AKA: Shadow Glories
Directed by: Ziad H. Hamzeh
Starring: Marc Sandler, Sarah Rachael Isenberg, Michael Denney, and Linda Amendola
Simon Penn (Sandler) is a terminally depressed former kickboxer and now trainer. He feels a lot of sadness and has some regrets about his life as a fighter, one of which is the dissolution of his relationship with his wife Jenny (Amendola). He tries to channel his negative feelings into positive ones by training and mentoring children. His partner running the dojo is a woman named Cathy Jean “CJ” Keyes (Isenberg).
Because of traumas in her past, she decides to put herself to the ultimate test: fighting a man in the ring. But not just any man, the brutal Killer Kuzinski (Denney), a man who has killed two men in the ring, and who has a tumultuous past with none other than Simon.
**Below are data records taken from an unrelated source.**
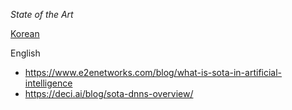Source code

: 
*State of the Art*

[Korean](https://m.blog.naver.com/dnjswns2280/222028982187)

English

- https://www.e2enetworks.com/blog/what-is-sota-in-artificial-intelligence
- https://deci.ai/blog/sota-dnns-overview/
So she trains hard and both she and Simon fight their inner demons along the way. Then fight day arrives. What happens next will change everyone’s lives forever. Who will win THE FIGHT?
The Fight is an interesting little movie. It’s highly dramatic, even melodramatic at times, and feels like it potentially could have been a play. It seems like it was made by people more interested in creating high drama than a Martial Arts film. For a low-budget independent movie about broken people trying to find solace in a harsh world, and using Martial Arts as a vehicle to do that, The Fight does stand out among the myriad Meathead movies.
Just the fact that the title of the movie was changed from Shadow Glories - which is a more evocative and appropriate title - to the dumbed-down, bland and forgettable “The Fight” tells you all you need to know, really. The movie seems to be a labor of love from all involved, especially Marc Sandler. We were unfamiliar with his work prior to seeing this. He resembles James Gandolfini and always tilts his head down.
It’s mainly during his overly-heartfelt voice-over narration that the movie seems like it’s trying too hard to be gritty, or just trying too hard in general. Plus at almost two hours, the movie is far too long and overstays its welcome. There’s only so much goodwill this movie can hope to have, and by trying our patience with an extended running time, it expends its capital with the audience. How much time are we supposed to want to spend with these troubled people and their sad lives?
Fans of more traditional action movies (like us) will find the pace slow, and the copious use of slow-motion only slows things down to a crawl even more. But the movie predated Million Dollar Baby (2004) by a solid three years, and Sandler (who we are guessing isn’t related to Adam...or maybe just hoping) has a great yell.
Killer Kuzinski, not to be confused with Killer Kowalski, or Unabomber Ted Kaczynski, is an appropriately evil and heartless man, unafraid to be put in the impossible position of fighting a woman in an exhibition bout. If he wins, he looks like a jerk, if he loses, he was beat by a girl. But perhaps CJ’s mighty cry - from a crowded audience - of “I can beat you!!!”, which he somehow heard from the ring, really got to him.
A movie highlight occurs when two elderly men in Karate Gi’s have a conversation. They don’t seem like guys that would be wearing those outfits or be in a dojo. It looks like two grandfathers named Sid and Morty and they should be at a deli discussing Matlock. It’s a funny scene, watch out for it.
Shot in Lewiston, Maine, The Fight is something of an oddity. There’s too much drama for your standard Punchfighter (or almost-Punchfighter), but too much hand-to-hand combat for patrons seeking a standard drama. It seems only very specific audiences will warm to The Fight.